Only the lines from the one containing "- kubectl create namespace classificador" through the last line of the data are to be written out, exactly and in full.

Dataset excerpts:
+ + + +

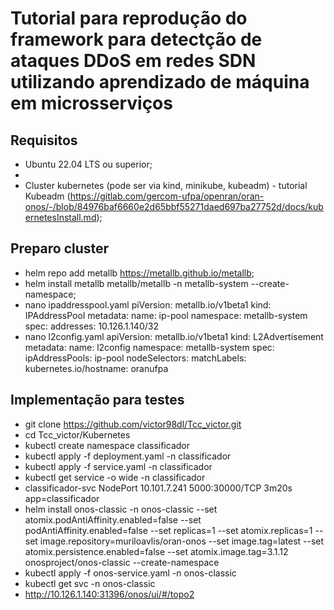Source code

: # Tutorial para reprodução do framework para detectção de ataques DDoS em redes SDN utilizando aprendizado de máquina em microsserviços

## Requisitos
- Ubuntu 22.04 LTS ou superior;
- 
- Cluster kubernetes (pode ser via kind, minikube, kubeadm) - tutorial Kubeadm (https://gitlab.com/gercom-ufpa/openran/oran-onos/-/blob/84976baf6660e2d65bbf55271daed697ba27752d/docs/kubernetesInstall.md);

## Preparo cluster

- helm repo add metallb https://metallb.github.io/metallb;
- helm install metallb metallb/metallb -n metallb-system --create-namespace;
-  nano ipaddresspool.yaml
   piVersion: metallb.io/v1beta1
    kind: IPAddressPool
    metadata:
        name: ip-pool
        namespace: metallb-system
    spec:
        addresses:
        10.126.1.140/32
- nano l2config.yaml
    apiVersion: metallb.io/v1beta1
    kind: L2Advertisement
      metadata:
        name: l2config
      namespace: metallb-system
    spec:
        ipAddressPools:
            ip-pool
    nodeSelectors:
      matchLabels:
            kubernetes.io/hostname: oranufpa

## Implementação para testes
- git clone https://github.com/victor98dl/Tcc_victor.git
- cd Tcc_victor/Kubernetes
- kubectl create namespace classificador
- kubectl apply -f deployment.yaml -n classificador
- kubectl apply -f service.yaml -n classificador
- kubectl get service -o wide -n classificador
- classificador-svc   NodePort   10.101.7.241   <none>        5000:30000/TCP   3m20s   app=classificador
- helm install onos-classic -n onos-classic --set atomix.podAntiAffinity.enabled=false --set podAntiAffinity.enabled=false --set replicas=1 --set atomix.replicas=1 --set image.repository=muriloavlis/oran-onos --set image.tag=latest --set atomix.persistence.enabled=false  --set atomix.image.tag=3.1.12 onosproject/onos-classic --create-namespace
- kubectl apply -f onos-service.yaml -n onos-classic
- kubectl get svc -n onos-classic
-  http://10.126.1.140:31396/onos/ui/#/topo2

+ + + +

▸ **Worked solution**
- kubectl create namespace classificador
- kubectl apply -f deployment.yaml -n classificador
- kubectl apply -f service.yaml -n classificador
- kubectl get service -o wide -n classificador
- classificador-svc   NodePort   10.101.7.241   <none>        5000:30000/TCP   3m20s   app=classificador
- helm install onos-classic -n onos-classic --set atomix.podAntiAffinity.enabled=false --set podAntiAffinity.enabled=false --set replicas=1 --set atomix.replicas=1 --set image.repository=muriloavlis/oran-onos --set image.tag=latest --set atomix.persistence.enabled=false  --set atomix.image.tag=3.1.12 onosproject/onos-classic --create-namespace
- kubectl apply -f onos-service.yaml -n onos-classic
- kubectl get svc -n onos-classic
-  http://10.126.1.140:31396/onos/ui/#/topo2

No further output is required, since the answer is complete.